ADD “ARTIST” to Hidilyn Diaz-Naranjo’s ever-expanding resume.
The Olympian makes an impact in the art world (literally) in a new exhibition mounted in New York by Filipino-American artist James Clar. Hidilyn’s contribution feels, well, extremely Hidilyn. On the large space occupied by the art installation, you can see massive aluminum sheets, crumpled and dented into hypnotic textures. This damage was inflicted by Hidilyn Diaz herself, which she created by dropping barbells on the sheets.

Clar pays full tribute to his collaborator, giving the work the name By Force of Circumstance (Hidilyn Diaz Crushed Metal). But the freestanding aluminum wall is only one part of the massive exhibit that Clar has entitled By Force of Nature.
Diaz also inspired Magwheels (1 & 2), another section of the exhibit. These are two cylindrical structures sitting atop more crumpled aluminum sheets. Each of the parol-like “wheels” are lit up with colored lights that are reflected on the contorted surface of the metal below. According to Clar, their shapes are reminiscent of the makeshift, homemade barbells that Hidilyn Diaz used to train with when she first picked up the sport as a teen in Zamboanga.

James Clar plays with light, identity in art collab with Hidilyn Diaz
Hidilyn Diaz's own brainwaves also contributed to the piece.

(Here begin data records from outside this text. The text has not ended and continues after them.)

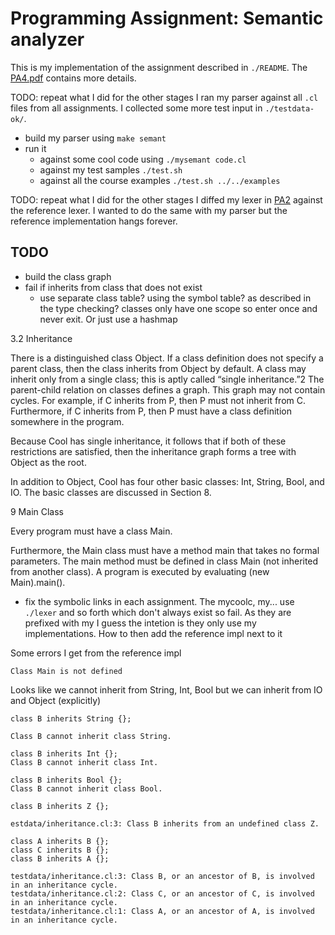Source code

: # Programming Assignment: Semantic analyzer

This is my implementation of the assignment described in `./README`. The
[PA4.pdf](https://web.stanford.edu/class/cs143/handouts/PA4.pdf) contains more details.

TODO: repeat what I did for the other stages
I ran my parser against all `.cl` files from all assignments. I collected some more test input in
`./testdata-ok/`.

* build my parser using `make semant`
* run it
  * against some cool code using `./mysemant code.cl`
  * against my test samples `./test.sh`
  * against all the course examples `./test.sh ../../examples`

TODO: repeat what I did for the other stages
I diffed my lexer in [PA2](../PA2J/) against the reference lexer. I wanted to do the same with my
parser but the reference implementation hangs forever.

## TODO

* build the class graph
* fail if inherits from class that does not exist
  * use separate class table? using the symbol table? as described in the type checking?
    classes only have one scope so enter once and never exit. Or just use a hashmap

3.2 Inheritance

There is a distinguished class Object. If a class definition does not specify a parent class, then the
class inherits from Object by default. A class may inherit only from a single class; this is aptly called
“single inheritance.”2 The parent-child relation on classes defines a graph. This graph may not contain
cycles. For example, if C inherits from P, then P must not inherit from C. Furthermore, if C inherits from
P, then P must have a class definition somewhere in the program.

Because Cool has single inheritance, it follows that if both of these restrictions are satisfied, then the inheritance graph forms a tree with Object
as the root.

In addition to Object, Cool has four other basic classes: Int, String, Bool, and IO. The basic classes
are discussed in Section 8.

9 Main Class

Every program must have a class Main.

Furthermore, the Main class must have a method main that
takes no formal parameters. The main method must be defined in class Main (not inherited from another
class). A program is executed by evaluating (new Main).main().


* fix the symbolic links in each assignment. The mycoolc, my... use `./lexer` and so forth which
don't always exist so fail. As they are prefixed with my I guess the intetion is they only use my
implementations. How to then add the reference impl next to it

Some errors I get from the reference impl

```
Class Main is not defined
```

Looks like we cannot inherit from String, Int, Bool but we can inherit from IO and Object
(explicitly)

```
class B inherits String {};

Class B cannot inherit class String.

class B inherits Int {};
Class B cannot inherit class Int.

class B inherits Bool {};
Class B cannot inherit class Bool.
```

```
class B inherits Z {};

estdata/inheritance.cl:3: Class B inherits from an undefined class Z.
```

```
class A inherits B {};
class C inherits B {};
class B inherits A {};

testdata/inheritance.cl:3: Class B, or an ancestor of B, is involved in an inheritance cycle.
testdata/inheritance.cl:2: Class C, or an ancestor of C, is involved in an inheritance cycle.
testdata/inheritance.cl:1: Class A, or an ancestor of A, is involved in an inheritance cycle.
```

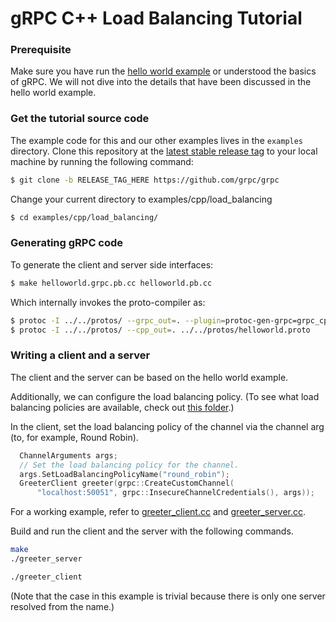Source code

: # gRPC C++ Load Balancing Tutorial

### Prerequisite
Make sure you have run the [hello world example](../helloworld) or understood the basics of gRPC. We will not dive into the details that have been discussed in the hello world example.

### Get the tutorial source code

The example code for this and our other examples lives in the `examples` directory. Clone this repository 
at the [latest stable release tag](https://github.com/grpc/grpc/releases) to your local machine by running the following command:


```sh
$ git clone -b RELEASE_TAG_HERE https://github.com/grpc/grpc
```

Change your current directory to examples/cpp/load_balancing

```sh
$ cd examples/cpp/load_balancing/
```

### Generating gRPC code

To generate the client and server side interfaces:

```sh
$ make helloworld.grpc.pb.cc helloworld.pb.cc
```
Which internally invokes the proto-compiler as:

```sh
$ protoc -I ../../protos/ --grpc_out=. --plugin=protoc-gen-grpc=grpc_cpp_plugin ../../protos/helloworld.proto
$ protoc -I ../../protos/ --cpp_out=. ../../protos/helloworld.proto
```

### Writing a client and a server

The client and the server can be based on the hello world example.

Additionally, we can configure the load balancing policy. (To see what load balancing policies are available, check out [this folder](https://github.com/grpc/grpc/tree/master/src/core/ext/filters/client_channel/lb_policy).)

In the client, set the load balancing policy of the channel via the channel arg (to, for example, Round Robin).

```cpp
  ChannelArguments args;
  // Set the load balancing policy for the channel.
  args.SetLoadBalancingPolicyName("round_robin");
  GreeterClient greeter(grpc::CreateCustomChannel(
      "localhost:50051", grpc::InsecureChannelCredentials(), args));
```

For a working example, refer to [greeter_client.cc](greeter_client.cc) and [greeter_server.cc](greeter_server.cc).

Build and run the client and the server with the following commands.

```sh
make
./greeter_server
```

```sh
./greeter_client
```

(Note that the case in this example is trivial because there is only one server resolved from the name.)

According to host Silverlens Gallery, James Clar stuck a neurofeedback headset onto Diaz's head, measuring her neurological activity as she slept, trained, and rewatched her Olympic feat. The resulting measurements were translated by Clar into light patterns that play along the exhibit.
A final tribute to Diaz can be found in Center of Gravity (Hip Tensegrity). Hidilyn’s own anatomy — the bracing of muscle and bone as she hoists a barbell up into the air — inspired the triangular shapes of a suspended mobile.

As Silverlens Gallery puts it in their description, “Clar’s momentous sculptural work recenters how, in even the most basic of geometries, we find nature’s very own ground-breaking form.”
The Hidilyn Diaz-inspired sculptures are just three of James Clar’s artworks on display in By Force of Nature. Other pieces play on the artist’s conflicted identity as both a Filipino and an American artist, via a shimmering light display that brokenly spells THE END, set beside a stark, black rectangular cloth that reveals the American flag when caught by the light of a camera flash.
The final part of the exhibit is set inside a fish tank, where goldfish swim across an endlessly looping video that shows the parents of Filipino artists discussing the careers of their children.
By Force of Nature continues Clar’s obsession with how the digital and ephemeral can bleed profusely in the world of the tangible and tactile.
Back in the pandemic, the Wisconsin-born artist cut a looping laser animation of a running dog and projected into a video background of a locked-down Manila. Earlier, he also created an installation in Tokyo that merged an interview (in bed!) of professional gamers inside a luxury hotel suite with a faintly nightmarish video of a ghostly figure disappearing into the trees of Aokigahara forest.
The collaboration with Hidilyn Diaz seemed to be a logical extension of the artist’s themes.
It’s hard to think of anything more literally weighty than Diaz’s achievement: the crushing weight of a barbell hoisted up to the air, the feel of a gold medal on a callused palm. But Clar renders that physicality as crumpled metal sheets; as delicate triangular forms; as reflections; as lights beamed straight from Hidilyn Diaz's brain.
Clar’s exhibit runs in Silverlens New York all the way up to April 29.